# What clothes can say about your world



## Jabrosky (Mar 16, 2015)

Some of us might regard clothing as an aspect of character appearance which we don't all like to emphasize, but I for one think a few mentions of it can help establish the setting (or build the world, if you will). I believe that the clothes people wear can not only identify their native culture, but also hint at how that culture developed and how it works today. Which is to say, you are what you wear.

Take for example the amount of clothes, or lack thereof, that your characters wear.

One of the traditional functions of having clothes on is to keep warm, so naturally cultures situated in hot climates will tend towards skimpier outfits year-round than those in cold ones. Contrary to popular presumption, walking around in loincloths isn't a sign of technological or social "backwardness", but rather a most comfortable choice of costume in hot environments.







*Exhibit 1:* Soldiers from ancient Egypt, Northeast Africa.
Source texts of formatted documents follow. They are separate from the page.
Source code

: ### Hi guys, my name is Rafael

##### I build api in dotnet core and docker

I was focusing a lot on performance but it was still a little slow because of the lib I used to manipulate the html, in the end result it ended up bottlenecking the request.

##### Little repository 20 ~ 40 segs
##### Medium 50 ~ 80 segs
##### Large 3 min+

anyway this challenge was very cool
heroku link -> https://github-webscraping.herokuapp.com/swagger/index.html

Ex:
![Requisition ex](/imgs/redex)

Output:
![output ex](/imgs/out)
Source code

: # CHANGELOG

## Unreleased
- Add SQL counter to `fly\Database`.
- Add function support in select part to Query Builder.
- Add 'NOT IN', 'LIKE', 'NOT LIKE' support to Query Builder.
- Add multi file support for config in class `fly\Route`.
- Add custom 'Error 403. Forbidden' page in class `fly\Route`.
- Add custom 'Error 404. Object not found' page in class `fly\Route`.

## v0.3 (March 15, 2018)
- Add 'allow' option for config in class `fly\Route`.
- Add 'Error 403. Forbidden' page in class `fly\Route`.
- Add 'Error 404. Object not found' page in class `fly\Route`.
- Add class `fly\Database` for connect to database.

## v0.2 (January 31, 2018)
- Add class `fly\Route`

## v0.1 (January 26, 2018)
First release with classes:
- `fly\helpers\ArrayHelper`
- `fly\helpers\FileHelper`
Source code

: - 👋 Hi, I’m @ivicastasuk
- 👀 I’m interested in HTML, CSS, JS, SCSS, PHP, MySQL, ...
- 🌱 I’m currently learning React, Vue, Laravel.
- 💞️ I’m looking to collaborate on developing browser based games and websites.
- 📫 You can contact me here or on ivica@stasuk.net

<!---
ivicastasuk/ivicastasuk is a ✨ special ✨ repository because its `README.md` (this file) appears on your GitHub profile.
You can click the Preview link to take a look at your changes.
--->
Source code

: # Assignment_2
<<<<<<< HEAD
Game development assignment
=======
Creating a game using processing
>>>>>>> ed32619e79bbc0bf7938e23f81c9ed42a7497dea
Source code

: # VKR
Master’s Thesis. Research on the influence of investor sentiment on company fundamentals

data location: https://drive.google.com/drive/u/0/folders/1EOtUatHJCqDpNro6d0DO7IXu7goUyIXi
*Exhibit 2:* Soldier from ancient Mali, West Africa.

These guys didn't come from so-called "savage" tribes, but from large centralized empires with plenty of monumental architecture lying around, or what we call "civilizations". On the other hand, plenty of smaller-scale societies we _would_ stereotype as "tribal" put on more clothing, because they lived in cold parts of the world. The correlation is with climate rather than "civilization".






*Figure 3:* Viking warrior, Northern Europe

To be sure, there are exceptions to this rule, especially for lighter-skinned peoples who have to worry about sunburn as well as heat exhaustion. That's probably why extensive skin covering has been such a big thing in the Middle East, even way before Islam. And on the other hand, people from hot climates can put on more clothing if they want to show off their fashion sense, or have been influenced by other cultures where more clothing is the norm. See this modern African lady for instance:






*Figure 4: *Young woman from somewhere in Africa, though I know not where yet.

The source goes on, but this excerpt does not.